Perhaps. In the current code base I am working on day to day, we have 890 migrations and rising. The quickest and best solution is to use mix ecto.dump and mix ecto.load. We aren’t using sqlite, but there is a limit to running migrations front to back every time a connection is checked out. You’ll definitely want to load the schema.

Alright, please people, be blunt: Is there no way to use sqlite3 with phoenix liveview and ecto that is stable and solid, and does not generate tests which automatically fail today?

I am asking this because @D4no0 explained above that there are still “a lot” of bugs.

I’ve got this test case where a new random directory is created for each test, I also use it for sqlite3, but the scenario is somewhat different.

To cover your use case, I would:

  1. Create a database file and migrate it before running any tests. Store somewhere.
  2. Modify the snippet below to copy the fresh database before every test.
defmodule MyApp.SandboxCase do
  use ExUnit.CaseTemplate
  @symbols ~c"023456789abcdefghijklmnopqrst"
  @n_symbols Enum.count(@symbols)

  setup do
    rand_dir = for _ <- 1..20, into: "", do: <<Enum.at(@symbols, :rand.uniform(@n_symbols))>>

    sandbox_dir = "/tmp/sandbox/#{rand_dir}/"

    pid = self()
    ref = make_ref()

    spawn_link(fn -> monitor_for_cleanup(pid, ref, sandbox_dir) end)

    receive do
      {^ref, :ready} -> :ok
    end

    on_exit(fn ->
      File.rm_rf(sandbox_dir)
    end)

    %{sandbox_dir: sandbox_dir}
  end

  defp monitor_for_cleanup(pid, ref, path) do
    Process.flag(:trap_exit, true)
    send(pid, {ref, :ready})

    receive do
      {:DOWN, ^pid, _reason} ->
        File.rm_rf(path)
    end
  end
end
**

Test generation is not in the purview of ecto_sqlite3 or exqlite that is something in phoenix proper. You will need to submit a PR or open an issue there about it. The ecto_sqlite3 dependency does not provide generators.

I don’t use generators but I’m interested as I’m developing a (small) app slated for production using sqlite.

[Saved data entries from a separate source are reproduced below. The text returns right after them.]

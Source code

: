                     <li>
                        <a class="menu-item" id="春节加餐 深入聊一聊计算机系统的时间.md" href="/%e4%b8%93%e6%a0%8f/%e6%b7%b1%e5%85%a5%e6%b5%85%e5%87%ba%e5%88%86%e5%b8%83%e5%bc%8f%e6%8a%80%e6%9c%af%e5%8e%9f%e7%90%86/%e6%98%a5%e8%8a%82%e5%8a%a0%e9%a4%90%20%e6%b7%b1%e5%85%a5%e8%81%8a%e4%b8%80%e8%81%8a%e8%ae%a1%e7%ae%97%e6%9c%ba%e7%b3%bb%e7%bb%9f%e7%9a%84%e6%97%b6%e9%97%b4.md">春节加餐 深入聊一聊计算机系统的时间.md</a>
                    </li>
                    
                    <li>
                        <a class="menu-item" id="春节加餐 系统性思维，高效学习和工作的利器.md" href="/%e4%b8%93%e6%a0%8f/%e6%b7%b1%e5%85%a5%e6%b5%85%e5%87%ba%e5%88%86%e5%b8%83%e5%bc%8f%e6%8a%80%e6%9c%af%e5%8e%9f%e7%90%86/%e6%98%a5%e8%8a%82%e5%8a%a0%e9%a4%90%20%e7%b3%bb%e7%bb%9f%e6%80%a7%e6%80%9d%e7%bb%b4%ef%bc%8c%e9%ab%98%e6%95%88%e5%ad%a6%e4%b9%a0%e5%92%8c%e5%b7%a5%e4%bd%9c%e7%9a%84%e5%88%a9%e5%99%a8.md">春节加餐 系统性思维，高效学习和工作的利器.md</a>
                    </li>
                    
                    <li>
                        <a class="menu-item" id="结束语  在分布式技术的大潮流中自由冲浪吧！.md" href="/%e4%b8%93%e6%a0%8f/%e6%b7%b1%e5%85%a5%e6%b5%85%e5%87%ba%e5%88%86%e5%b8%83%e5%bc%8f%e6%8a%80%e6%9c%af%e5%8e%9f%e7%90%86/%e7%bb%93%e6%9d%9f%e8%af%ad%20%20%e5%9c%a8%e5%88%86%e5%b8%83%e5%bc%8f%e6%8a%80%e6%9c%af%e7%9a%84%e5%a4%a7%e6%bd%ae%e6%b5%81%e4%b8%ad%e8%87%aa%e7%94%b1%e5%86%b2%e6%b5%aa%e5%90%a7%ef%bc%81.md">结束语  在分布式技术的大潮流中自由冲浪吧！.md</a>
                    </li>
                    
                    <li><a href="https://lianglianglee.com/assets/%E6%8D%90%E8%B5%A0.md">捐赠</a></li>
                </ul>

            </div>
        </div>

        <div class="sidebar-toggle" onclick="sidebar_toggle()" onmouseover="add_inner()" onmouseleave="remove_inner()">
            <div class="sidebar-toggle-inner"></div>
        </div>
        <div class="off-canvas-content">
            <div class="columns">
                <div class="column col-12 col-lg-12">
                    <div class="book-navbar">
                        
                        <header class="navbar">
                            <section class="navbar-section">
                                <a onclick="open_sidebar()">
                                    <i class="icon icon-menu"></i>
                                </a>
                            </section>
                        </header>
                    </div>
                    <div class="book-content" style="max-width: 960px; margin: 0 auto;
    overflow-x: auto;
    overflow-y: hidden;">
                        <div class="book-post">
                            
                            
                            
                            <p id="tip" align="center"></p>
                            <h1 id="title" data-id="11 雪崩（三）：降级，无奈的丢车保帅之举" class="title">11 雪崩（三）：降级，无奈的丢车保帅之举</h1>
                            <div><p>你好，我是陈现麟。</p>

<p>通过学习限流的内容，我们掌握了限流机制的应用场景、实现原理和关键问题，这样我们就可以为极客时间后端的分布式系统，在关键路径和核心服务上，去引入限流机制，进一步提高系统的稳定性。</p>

Are there any missing steps to reproduce? I generated a new project and generated two contexts using phx.gen.live. I copied in the routes and ran tests maybe 20 times in a row and never got a failure. Maybe OS matters? I’m on latest macos.

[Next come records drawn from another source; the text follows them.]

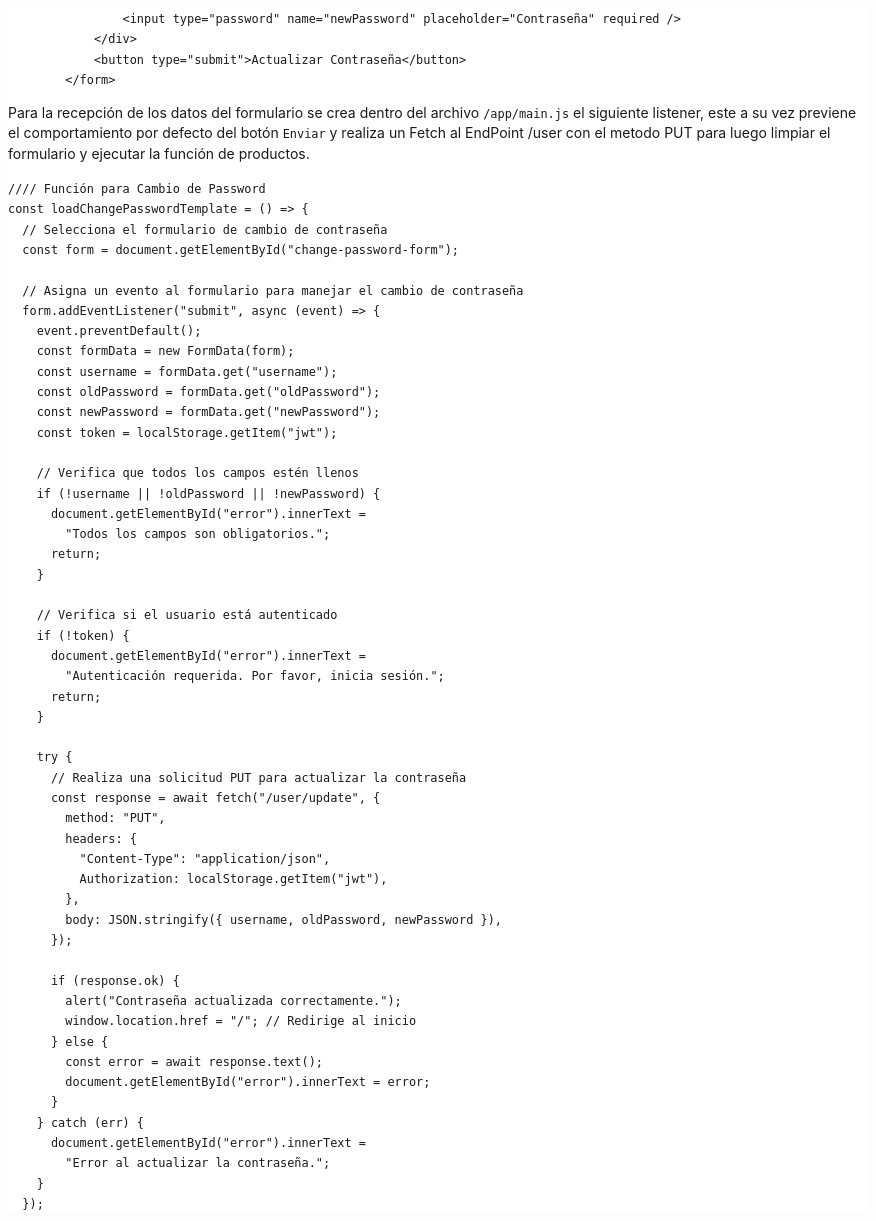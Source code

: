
 ```
                <input type="password" name="newPassword" placeholder="Contraseña" required />
            </div>
            <button type="submit">Actualizar Contraseña</button>
        </form>

```

Para la recepción de los datos del formulario se crea dentro del archivo `/app/main.js` el siguiente listener, este a su vez previene el comportamiento por defecto del botón `Enviar` y realiza un Fetch al EndPoint /user con el metodo PUT para luego limpiar el formulario y ejecutar la función de productos.

```
//// Función para Cambio de Password
const loadChangePasswordTemplate = () => {
  // Selecciona el formulario de cambio de contraseña
  const form = document.getElementById("change-password-form");

  // Asigna un evento al formulario para manejar el cambio de contraseña
  form.addEventListener("submit", async (event) => {
    event.preventDefault();
    const formData = new FormData(form);
    const username = formData.get("username");
    const oldPassword = formData.get("oldPassword");
    const newPassword = formData.get("newPassword");
    const token = localStorage.getItem("jwt");

    // Verifica que todos los campos estén llenos
    if (!username || !oldPassword || !newPassword) {
      document.getElementById("error").innerText =
        "Todos los campos son obligatorios.";
      return;
    }

    // Verifica si el usuario está autenticado
    if (!token) {
      document.getElementById("error").innerText =
        "Autenticación requerida. Por favor, inicia sesión.";
      return;
    }

    try {
      // Realiza una solicitud PUT para actualizar la contraseña
      const response = await fetch("/user/update", {
        method: "PUT",
        headers: {
          "Content-Type": "application/json",
          Authorization: localStorage.getItem("jwt"),
        },
        body: JSON.stringify({ username, oldPassword, newPassword }),
      });

      if (response.ok) {
        alert("Contraseña actualizada correctamente.");
        window.location.href = "/"; // Redirige al inicio
      } else {
        const error = await response.text();
        document.getElementById("error").innerText = error;
      }
    } catch (err) {
      document.getElementById("error").innerText =
        "Error al actualizar la contraseña.";
    }
  });
```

This has also been my experience with it, and I’m on linux.

I am on linux as well. I have created the project with

Erlang/OTP 25 [erts-13.0.4] [source] [64-bit] [smp:8:8] [ds:8:8:10] [async-threads:1] [jit:ns]

Elixir 1.15.4 (compiled with Erlang/OTP 25)

versions I used:

# Type `mix help deps` for examples and options.
  defp deps do
    [
      {:bcrypt_elixir, "~> 3.0"},
      {:phoenix, "~> 1.7.7"},
      {:phoenix_ecto, "~> 4.4"},
      {:ecto_sql, "~> 3.10"},
      {:ecto_sqlite3, ">= 0.0.0"},
      {:phoenix_html, "~> 3.3"},
      {:phoenix_live_reload, "~> 1.2", only: :dev},
      {:phoenix_live_view, "~> 0.19.0"},
      {:floki, ">= 0.30.0", only: :test},
      {:phoenix_live_dashboard, "~> 0.8.0"},
      {:esbuild, "~> 0.7", runtime: Mix.env() == :dev},
      {:tailwind, "~> 0.2.0", runtime: Mix.env() == :dev},
      {:swoosh, "~> 1.3"},
      {:finch, "~> 0.13"},
      {:telemetry_metrics, "~> 0.6"},
      {:telemetry_poller, "~> 1.0"},
      {:gettext, "~> 0.20"},
      {:jason, "~> 1.2"},
      {:plug_cowboy, "~> 2.5"},
      {:credo, "~> 1.7", only: [:dev, :test], runtime: false}
    ]
  end

Hmm, I can try on another machine if it happens there as well. Surprising.

Can you share this project with us?

I have generated a fresh one, still exhibiting the problem, and put it at GitHub - lindem/sqlite3_testsetup: SQLite3 failure example application

Thanks very much for looking into this!